La fórmula técnica utilizada ha sido ejemplar y el resultado, en líneas generales, es satisfactorio, con un tratamiento muy elaborado del diseño de personajes y un argumento que exalta los valores de la amistad por encima de todo.

El gran éxito que obtuvo en las pantallas japonesas permite alumbrar un futuro prometedor en este campo. Titulada en el original Rudolf, el gato negro, cambiado a última hora en España por discutibles criterios comerciales, esta es una historia que nos introduce en el hábitat de estos pequeños felinos que podría tener como modelo Los aristogatos de Disney.

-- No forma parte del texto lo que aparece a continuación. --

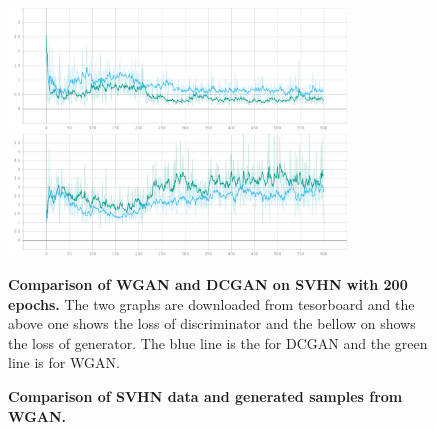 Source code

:\documentclass{article}
\newcommand{\mycaption}[2]{\caption[#1]{\textbf{#1.} #2}}
\begin{document}
\begin{figure}[!htb]
  \centering
  \includegraphics[width=0.8\textwidth]{imgs/svhn-train-discriminator-loss.png}
  \includegraphics[width=0.8\textwidth]{imgs/svhn-train-generator-loss.png}
  \mycaption{Comparison of WGAN and DCGAN on SVHN with 200 epochs}{The two graphs are downloaded from tesorboard and the above one shows the loss of discriminator and the bellow on shows the loss of generator. The blue line is the for DCGAN and the green line is for WGAN.}  
  \label{fig_GANs_SVHN}
\end{figure}

\begin{figure}[!htb]
  \centering
  \mycaption{Comparison of SVHN data and generated samples from WGAN}{}
\end{figure}
\end{document}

Su mayor virtud reside, por un lado, en que ha sabido diseñar a estas mascotas con toques de simpatía y con un ligero sentido del humor que prende entre el público menudo. Por otro, en los esmerados fondos con la arquitectura japonesa como decorado.

El pequeño protagonista es ejemplar al respecto, con un Rudolf que es todavía muy pequeño y que trata de encontrar un sitio en su mundo. Vive en la prefectura de Gifu, pero el abandono de su propietaria y un descuido mientras jugaba en el interior de un camión ha acabado con él en las afueras de Tokio. Para él, es una situación difícil porque no sabe desenvolverse en el seno de una gran ciudad, aunque logrará afianzarse en estos ghettos gracias a su buena disposición y especialmente a su relación con Tengounmontón, como le llama Rudolf. Es un gato con infinidad de nombres, desde Solitario hasta Rayado y Tigre, que se convierte en su maestro y que le abre los ojos a la realidad de la vida. Para Rudolf es fundamental convertirse en un adulto y saber leer para poder reencontrarse con su dueña, que vuelve desde Estados Unidos.